> **Your objective**
Starting at the first line of the data below, repeat each line word for word up to and including the line with "as the credibility".

(Stored dataset items)
══════════════════════════════

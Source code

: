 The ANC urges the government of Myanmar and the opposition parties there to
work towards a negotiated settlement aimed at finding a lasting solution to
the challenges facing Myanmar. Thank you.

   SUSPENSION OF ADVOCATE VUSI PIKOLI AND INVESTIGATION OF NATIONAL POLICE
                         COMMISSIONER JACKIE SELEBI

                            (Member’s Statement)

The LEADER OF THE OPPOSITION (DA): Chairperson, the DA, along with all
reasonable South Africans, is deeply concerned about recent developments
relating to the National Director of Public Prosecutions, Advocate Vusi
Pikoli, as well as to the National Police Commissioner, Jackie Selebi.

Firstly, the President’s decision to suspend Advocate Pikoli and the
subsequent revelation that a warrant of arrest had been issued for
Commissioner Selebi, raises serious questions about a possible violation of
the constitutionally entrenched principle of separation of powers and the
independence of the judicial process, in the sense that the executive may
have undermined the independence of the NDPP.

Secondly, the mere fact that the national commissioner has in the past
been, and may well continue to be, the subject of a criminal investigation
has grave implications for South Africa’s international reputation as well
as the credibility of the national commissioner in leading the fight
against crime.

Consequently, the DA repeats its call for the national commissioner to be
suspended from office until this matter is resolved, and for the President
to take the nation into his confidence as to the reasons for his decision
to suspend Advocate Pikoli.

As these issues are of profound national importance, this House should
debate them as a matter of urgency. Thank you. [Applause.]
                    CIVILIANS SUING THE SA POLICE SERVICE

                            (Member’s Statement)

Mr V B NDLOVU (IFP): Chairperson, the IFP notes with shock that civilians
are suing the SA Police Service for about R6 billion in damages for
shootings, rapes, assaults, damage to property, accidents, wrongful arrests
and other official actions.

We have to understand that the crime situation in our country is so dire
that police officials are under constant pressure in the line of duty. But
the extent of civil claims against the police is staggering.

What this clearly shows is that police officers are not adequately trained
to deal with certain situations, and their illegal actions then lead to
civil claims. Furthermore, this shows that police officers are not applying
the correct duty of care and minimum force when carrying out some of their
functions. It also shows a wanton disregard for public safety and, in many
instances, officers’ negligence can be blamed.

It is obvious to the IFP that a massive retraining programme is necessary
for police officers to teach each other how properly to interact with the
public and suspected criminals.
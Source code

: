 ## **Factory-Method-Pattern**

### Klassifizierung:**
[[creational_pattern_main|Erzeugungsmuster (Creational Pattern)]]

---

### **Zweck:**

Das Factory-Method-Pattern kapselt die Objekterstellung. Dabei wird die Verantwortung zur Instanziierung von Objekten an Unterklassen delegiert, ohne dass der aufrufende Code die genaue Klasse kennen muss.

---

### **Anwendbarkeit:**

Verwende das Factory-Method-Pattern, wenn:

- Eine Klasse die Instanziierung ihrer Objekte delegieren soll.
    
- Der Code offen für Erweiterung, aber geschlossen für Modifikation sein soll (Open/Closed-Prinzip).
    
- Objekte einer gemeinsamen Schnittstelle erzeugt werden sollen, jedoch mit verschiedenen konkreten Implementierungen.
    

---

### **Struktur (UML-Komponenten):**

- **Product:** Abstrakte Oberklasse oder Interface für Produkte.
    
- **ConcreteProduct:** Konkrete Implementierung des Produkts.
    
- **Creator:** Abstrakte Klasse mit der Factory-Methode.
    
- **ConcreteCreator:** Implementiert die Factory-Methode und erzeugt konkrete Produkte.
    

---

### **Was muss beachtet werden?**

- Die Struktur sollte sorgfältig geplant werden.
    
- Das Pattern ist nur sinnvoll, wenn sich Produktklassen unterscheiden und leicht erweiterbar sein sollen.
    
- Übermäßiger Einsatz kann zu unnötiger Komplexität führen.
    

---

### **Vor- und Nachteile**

══════════════════════════════

> **Solution to this task**
Source code

: The ANC urges the government of Myanmar and the opposition parties there to
work towards a negotiated settlement aimed at finding a lasting solution to
the challenges facing Myanmar. Thank you.

   SUSPENSION OF ADVOCATE VUSI PIKOLI AND INVESTIGATION OF NATIONAL POLICE
                         COMMISSIONER JACKIE SELEBI

                            (Member’s Statement)

The LEADER OF THE OPPOSITION (DA): Chairperson, the DA, along with all
reasonable South Africans, is deeply concerned about recent developments
relating to the National Director of Public Prosecutions, Advocate Vusi
Pikoli, as well as to the National Police Commissioner, Jackie Selebi.

Firstly, the President’s decision to suspend Advocate Pikoli and the
subsequent revelation that a warrant of arrest had been issued for
Commissioner Selebi, raises serious questions about a possible violation of
the constitutionally entrenched principle of separation of powers and the
independence of the judicial process, in the sense that the executive may
have undermined the independence of the NDPP.

Secondly, the mere fact that the national commissioner has in the past
been, and may well continue to be, the subject of a criminal investigation
has grave implications for South Africa’s international reputation as well
as the credibility of the national commissioner in leading the fight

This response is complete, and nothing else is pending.